■ **Data**:
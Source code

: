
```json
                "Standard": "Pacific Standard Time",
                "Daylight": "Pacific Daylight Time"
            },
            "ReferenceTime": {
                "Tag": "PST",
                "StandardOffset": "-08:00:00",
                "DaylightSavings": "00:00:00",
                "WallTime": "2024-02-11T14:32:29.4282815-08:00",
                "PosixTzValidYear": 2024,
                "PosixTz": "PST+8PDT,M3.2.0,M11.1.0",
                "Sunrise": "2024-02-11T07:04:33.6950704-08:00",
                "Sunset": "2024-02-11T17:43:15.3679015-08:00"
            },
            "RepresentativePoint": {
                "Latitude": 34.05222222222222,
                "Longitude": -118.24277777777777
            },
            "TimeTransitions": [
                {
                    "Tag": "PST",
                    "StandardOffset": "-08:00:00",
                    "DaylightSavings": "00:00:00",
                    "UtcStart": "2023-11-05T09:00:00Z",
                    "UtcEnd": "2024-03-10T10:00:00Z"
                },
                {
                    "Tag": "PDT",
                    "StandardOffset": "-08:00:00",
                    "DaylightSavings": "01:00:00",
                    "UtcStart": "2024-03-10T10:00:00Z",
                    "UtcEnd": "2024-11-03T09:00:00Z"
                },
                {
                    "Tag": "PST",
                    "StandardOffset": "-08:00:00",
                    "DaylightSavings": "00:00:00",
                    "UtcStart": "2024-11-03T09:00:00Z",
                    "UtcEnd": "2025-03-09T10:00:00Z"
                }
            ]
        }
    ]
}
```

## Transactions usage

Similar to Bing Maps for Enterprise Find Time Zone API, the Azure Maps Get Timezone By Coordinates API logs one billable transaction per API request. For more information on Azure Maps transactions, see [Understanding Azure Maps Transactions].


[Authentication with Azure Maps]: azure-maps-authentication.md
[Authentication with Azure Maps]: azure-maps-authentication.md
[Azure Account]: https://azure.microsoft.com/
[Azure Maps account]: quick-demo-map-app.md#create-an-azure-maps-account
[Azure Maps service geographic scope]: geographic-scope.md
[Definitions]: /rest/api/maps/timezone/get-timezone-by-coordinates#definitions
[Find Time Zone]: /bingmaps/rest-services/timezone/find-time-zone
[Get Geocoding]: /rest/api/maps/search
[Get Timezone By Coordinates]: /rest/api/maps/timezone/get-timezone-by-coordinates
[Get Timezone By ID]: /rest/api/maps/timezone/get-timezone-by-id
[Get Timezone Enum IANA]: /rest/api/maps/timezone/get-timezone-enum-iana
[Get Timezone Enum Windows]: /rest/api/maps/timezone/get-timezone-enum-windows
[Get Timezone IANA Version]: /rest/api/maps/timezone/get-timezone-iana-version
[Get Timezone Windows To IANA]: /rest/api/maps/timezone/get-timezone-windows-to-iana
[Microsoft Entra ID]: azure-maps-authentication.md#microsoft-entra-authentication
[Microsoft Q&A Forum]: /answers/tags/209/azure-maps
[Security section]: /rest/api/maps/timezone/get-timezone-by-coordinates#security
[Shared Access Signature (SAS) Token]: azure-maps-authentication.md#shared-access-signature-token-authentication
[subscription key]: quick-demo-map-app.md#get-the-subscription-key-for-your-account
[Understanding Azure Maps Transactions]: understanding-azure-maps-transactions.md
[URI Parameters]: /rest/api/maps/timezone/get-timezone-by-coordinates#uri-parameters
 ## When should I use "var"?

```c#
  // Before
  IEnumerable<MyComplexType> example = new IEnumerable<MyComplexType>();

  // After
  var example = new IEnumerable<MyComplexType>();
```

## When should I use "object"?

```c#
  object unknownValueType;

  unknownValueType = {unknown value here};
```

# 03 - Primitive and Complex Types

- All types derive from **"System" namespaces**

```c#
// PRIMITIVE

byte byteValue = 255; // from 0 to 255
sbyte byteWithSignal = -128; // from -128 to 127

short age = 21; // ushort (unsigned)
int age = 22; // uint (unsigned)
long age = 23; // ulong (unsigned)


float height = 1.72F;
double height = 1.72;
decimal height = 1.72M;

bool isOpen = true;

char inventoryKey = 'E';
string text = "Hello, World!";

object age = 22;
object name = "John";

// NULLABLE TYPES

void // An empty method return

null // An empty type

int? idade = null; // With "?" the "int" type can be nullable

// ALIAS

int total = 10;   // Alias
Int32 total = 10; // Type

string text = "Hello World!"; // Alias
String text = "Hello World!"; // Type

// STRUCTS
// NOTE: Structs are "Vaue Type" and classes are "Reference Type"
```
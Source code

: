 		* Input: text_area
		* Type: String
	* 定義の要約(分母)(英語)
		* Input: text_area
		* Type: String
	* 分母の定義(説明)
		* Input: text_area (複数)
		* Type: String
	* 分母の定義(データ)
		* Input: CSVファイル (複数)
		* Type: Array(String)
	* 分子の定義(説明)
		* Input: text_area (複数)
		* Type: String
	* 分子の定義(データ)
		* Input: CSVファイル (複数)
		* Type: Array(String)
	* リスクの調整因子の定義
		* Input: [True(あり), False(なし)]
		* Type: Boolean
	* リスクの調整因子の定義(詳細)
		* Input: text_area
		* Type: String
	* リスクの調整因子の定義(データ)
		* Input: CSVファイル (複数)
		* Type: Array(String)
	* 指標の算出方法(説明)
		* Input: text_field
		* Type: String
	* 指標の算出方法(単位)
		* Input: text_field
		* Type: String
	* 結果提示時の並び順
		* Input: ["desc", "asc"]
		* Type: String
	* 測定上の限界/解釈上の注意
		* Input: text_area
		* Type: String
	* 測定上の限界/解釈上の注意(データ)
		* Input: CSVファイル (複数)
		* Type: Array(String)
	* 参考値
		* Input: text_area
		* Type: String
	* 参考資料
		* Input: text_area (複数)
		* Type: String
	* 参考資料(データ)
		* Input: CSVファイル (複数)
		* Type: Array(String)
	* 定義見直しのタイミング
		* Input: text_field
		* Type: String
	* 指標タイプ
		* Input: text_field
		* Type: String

■ **What the task asks**:
If "Find" is in a line of the listing above, count that line; give the final number and nothing more.

■ **Answer**:
2